| Directions |
Output the material exactly, with every line intact.

| Extracted material |
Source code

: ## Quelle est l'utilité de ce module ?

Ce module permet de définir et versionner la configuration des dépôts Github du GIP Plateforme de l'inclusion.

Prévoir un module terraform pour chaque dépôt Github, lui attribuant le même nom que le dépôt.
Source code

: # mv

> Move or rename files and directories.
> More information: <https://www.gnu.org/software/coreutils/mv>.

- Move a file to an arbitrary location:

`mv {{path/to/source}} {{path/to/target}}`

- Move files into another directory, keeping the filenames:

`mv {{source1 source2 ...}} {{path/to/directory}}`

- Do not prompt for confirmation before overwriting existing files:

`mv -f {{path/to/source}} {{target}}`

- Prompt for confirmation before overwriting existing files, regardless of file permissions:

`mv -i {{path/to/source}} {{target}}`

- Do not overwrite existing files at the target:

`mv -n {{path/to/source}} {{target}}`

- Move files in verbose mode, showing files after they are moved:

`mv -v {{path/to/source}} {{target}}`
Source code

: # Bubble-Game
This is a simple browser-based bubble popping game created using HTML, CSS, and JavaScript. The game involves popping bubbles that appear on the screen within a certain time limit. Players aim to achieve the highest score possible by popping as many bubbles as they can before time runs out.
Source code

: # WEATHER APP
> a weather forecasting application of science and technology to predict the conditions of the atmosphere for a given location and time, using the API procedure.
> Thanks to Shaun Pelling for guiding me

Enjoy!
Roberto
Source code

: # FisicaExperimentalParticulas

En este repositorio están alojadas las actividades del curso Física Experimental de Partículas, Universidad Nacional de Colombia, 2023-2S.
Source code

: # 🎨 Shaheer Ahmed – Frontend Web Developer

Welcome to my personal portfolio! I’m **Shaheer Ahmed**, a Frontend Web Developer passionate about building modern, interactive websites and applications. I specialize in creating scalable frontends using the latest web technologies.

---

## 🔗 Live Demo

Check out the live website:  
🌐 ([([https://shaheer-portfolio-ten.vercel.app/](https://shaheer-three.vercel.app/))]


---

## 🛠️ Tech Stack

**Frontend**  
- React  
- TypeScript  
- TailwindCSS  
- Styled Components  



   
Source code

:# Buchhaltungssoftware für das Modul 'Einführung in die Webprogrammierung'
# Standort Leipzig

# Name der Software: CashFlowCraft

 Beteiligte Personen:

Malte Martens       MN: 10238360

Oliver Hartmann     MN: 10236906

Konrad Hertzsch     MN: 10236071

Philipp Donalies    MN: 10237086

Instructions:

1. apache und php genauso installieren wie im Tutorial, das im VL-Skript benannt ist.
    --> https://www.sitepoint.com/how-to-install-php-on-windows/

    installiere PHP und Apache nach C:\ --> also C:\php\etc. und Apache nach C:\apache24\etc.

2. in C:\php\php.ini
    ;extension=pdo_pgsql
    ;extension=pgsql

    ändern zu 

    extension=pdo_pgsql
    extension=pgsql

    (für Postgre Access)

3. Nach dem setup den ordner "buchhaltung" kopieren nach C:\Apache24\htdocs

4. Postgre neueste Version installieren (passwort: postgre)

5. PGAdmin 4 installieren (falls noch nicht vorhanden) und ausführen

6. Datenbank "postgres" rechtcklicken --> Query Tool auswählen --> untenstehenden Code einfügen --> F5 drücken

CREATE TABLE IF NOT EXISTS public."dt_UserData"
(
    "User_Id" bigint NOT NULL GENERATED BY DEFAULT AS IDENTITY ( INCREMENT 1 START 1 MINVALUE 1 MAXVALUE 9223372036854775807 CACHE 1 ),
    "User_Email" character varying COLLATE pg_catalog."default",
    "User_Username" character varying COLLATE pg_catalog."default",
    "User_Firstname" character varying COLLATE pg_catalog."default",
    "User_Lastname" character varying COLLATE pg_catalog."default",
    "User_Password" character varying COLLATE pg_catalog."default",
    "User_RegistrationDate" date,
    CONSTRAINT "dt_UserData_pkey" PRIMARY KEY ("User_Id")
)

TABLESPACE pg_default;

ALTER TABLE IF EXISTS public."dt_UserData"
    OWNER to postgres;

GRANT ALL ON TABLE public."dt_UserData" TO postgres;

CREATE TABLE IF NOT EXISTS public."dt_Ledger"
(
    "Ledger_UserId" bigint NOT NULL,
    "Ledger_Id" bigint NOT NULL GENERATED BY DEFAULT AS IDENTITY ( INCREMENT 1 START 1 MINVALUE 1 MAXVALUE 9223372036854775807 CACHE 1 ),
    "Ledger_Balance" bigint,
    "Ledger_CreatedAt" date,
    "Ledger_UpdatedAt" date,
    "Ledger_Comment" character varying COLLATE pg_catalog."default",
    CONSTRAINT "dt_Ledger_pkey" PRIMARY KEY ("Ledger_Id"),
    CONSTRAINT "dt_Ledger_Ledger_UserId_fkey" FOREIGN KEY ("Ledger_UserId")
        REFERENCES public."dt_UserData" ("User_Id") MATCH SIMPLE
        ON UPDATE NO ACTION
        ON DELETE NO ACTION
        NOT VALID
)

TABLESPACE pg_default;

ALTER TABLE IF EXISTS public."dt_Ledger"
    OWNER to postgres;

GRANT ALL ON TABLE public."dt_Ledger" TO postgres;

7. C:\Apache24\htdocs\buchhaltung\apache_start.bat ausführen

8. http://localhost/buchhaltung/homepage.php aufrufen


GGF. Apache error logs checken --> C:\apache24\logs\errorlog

| Answer to the problem |
Source code

: ## Quelle est l'utilité de ce module ?

Ce module permet de définir et versionner la configuration des dépôts Github du GIP Plateforme de l'inclusion.

Prévoir un module terraform pour chaque dépôt Github, lui attribuant le même nom que le dépôt.
Source code

: # mv

> Move or rename files and directories.
> More information: <https://www.gnu.org/software/coreutils/mv>.

- Move a file to an arbitrary location:

`mv {{path/to/source}} {{path/to/target}}`

- Move files into another directory, keeping the filenames:

`mv {{source1 source2 ...}} {{path/to/directory}}`

- Do not prompt for confirmation before overwriting existing files:

`mv -f {{path/to/source}} {{target}}`

- Prompt for confirmation before overwriting existing files, regardless of file permissions:

`mv -i {{path/to/source}} {{target}}`

- Do not overwrite existing files at the target:

`mv -n {{path/to/source}} {{target}}`

- Move files in verbose mode, showing files after they are moved:

`mv -v {{path/to/source}} {{target}}`
Source code

: # Bubble-Game
This is a simple browser-based bubble popping game created using HTML, CSS, and JavaScript. The game involves popping bubbles that appear on the screen within a certain time limit. Players aim to achieve the highest score possible by popping as many bubbles as they can before time runs out.
Source code

: # WEATHER APP
> a weather forecasting application of science and technology to predict the conditions of the atmosphere for a given location and time, using the API procedure.
> Thanks to Shaun Pelling for guiding me

Enjoy!
Roberto
Source code

: # FisicaExperimentalParticulas

En este repositorio están alojadas las actividades del curso Física Experimental de Partículas, Universidad Nacional de Colombia, 2023-2S.
Source code

: # 🎨 Shaheer Ahmed – Frontend Web Developer

Welcome to my personal portfolio! I’m **Shaheer Ahmed**, a Frontend Web Developer passionate about building modern, interactive websites and applications. I specialize in creating scalable frontends using the latest web technologies.

---

## 🔗 Live Demo

Check out the live website:  
🌐 ([([https://shaheer-portfolio-ten.vercel.app/](https://shaheer-three.vercel.app/))]


---

## 🛠️ Tech Stack

**Frontend**  
- React  
- TypeScript  
- TailwindCSS  
- Styled Components  



   
Source code

:# Buchhaltungssoftware für das Modul 'Einführung in die Webprogrammierung'
# Standort Leipzig

# Name der Software: CashFlowCraft

 Beteiligte Personen:

Malte Martens       MN: 10238360

Oliver Hartmann     MN: 10236906

Konrad Hertzsch     MN: 10236071

Philipp Donalies    MN: 10237086

Instructions:

1. apache und php genauso installieren wie im Tutorial, das im VL-Skript benannt ist.
    --> https://www.sitepoint.com/how-to-install-php-on-windows/

    installiere PHP und Apache nach C:\ --> also C:\php\etc. und Apache nach C:\apache24\etc.

2. in C:\php\php.ini
    ;extension=pdo_pgsql
    ;extension=pgsql

    ändern zu 

    extension=pdo_pgsql
    extension=pgsql

    (für Postgre Access)

3. Nach dem setup den ordner "buchhaltung" kopieren nach C:\Apache24\htdocs

4. Postgre neueste Version installieren (passwort: postgre)

5. PGAdmin 4 installieren (falls noch nicht vorhanden) und ausführen

6. Datenbank "postgres" rechtcklicken --> Query Tool auswählen --> untenstehenden Code einfügen --> F5 drücken

CREATE TABLE IF NOT EXISTS public."dt_UserData"
(
    "User_Id" bigint NOT NULL GENERATED BY DEFAULT AS IDENTITY ( INCREMENT 1 START 1 MINVALUE 1 MAXVALUE 9223372036854775807 CACHE 1 ),
    "User_Email" character varying COLLATE pg_catalog."default",
    "User_Username" character varying COLLATE pg_catalog."default",
    "User_Firstname" character varying COLLATE pg_catalog."default",
    "User_Lastname" character varying COLLATE pg_catalog."default",
    "User_Password" character varying COLLATE pg_catalog."default",
    "User_RegistrationDate" date,
    CONSTRAINT "dt_UserData_pkey" PRIMARY KEY ("User_Id")
)

TABLESPACE pg_default;

ALTER TABLE IF EXISTS public."dt_UserData"
    OWNER to postgres;

GRANT ALL ON TABLE public."dt_UserData" TO postgres;

CREATE TABLE IF NOT EXISTS public."dt_Ledger"
(
    "Ledger_UserId" bigint NOT NULL,
    "Ledger_Id" bigint NOT NULL GENERATED BY DEFAULT AS IDENTITY ( INCREMENT 1 START 1 MINVALUE 1 MAXVALUE 9223372036854775807 CACHE 1 ),
    "Ledger_Balance" bigint,
    "Ledger_CreatedAt" date,
    "Ledger_UpdatedAt" date,
    "Ledger_Comment" character varying COLLATE pg_catalog."default",
    CONSTRAINT "dt_Ledger_pkey" PRIMARY KEY ("Ledger_Id"),
    CONSTRAINT "dt_Ledger_Ledger_UserId_fkey" FOREIGN KEY ("Ledger_UserId")
        REFERENCES public."dt_UserData" ("User_Id") MATCH SIMPLE
        ON UPDATE NO ACTION
        ON DELETE NO ACTION
        NOT VALID
)

TABLESPACE pg_default;

ALTER TABLE IF EXISTS public."dt_Ledger"
    OWNER to postgres;

GRANT ALL ON TABLE public."dt_Ledger" TO postgres;

7. C:\Apache24\htdocs\buchhaltung\apache_start.bat ausführen

8. http://localhost/buchhaltung/homepage.php aufrufen


GGF. Apache error logs checken --> C:\apache24\logs\errorlog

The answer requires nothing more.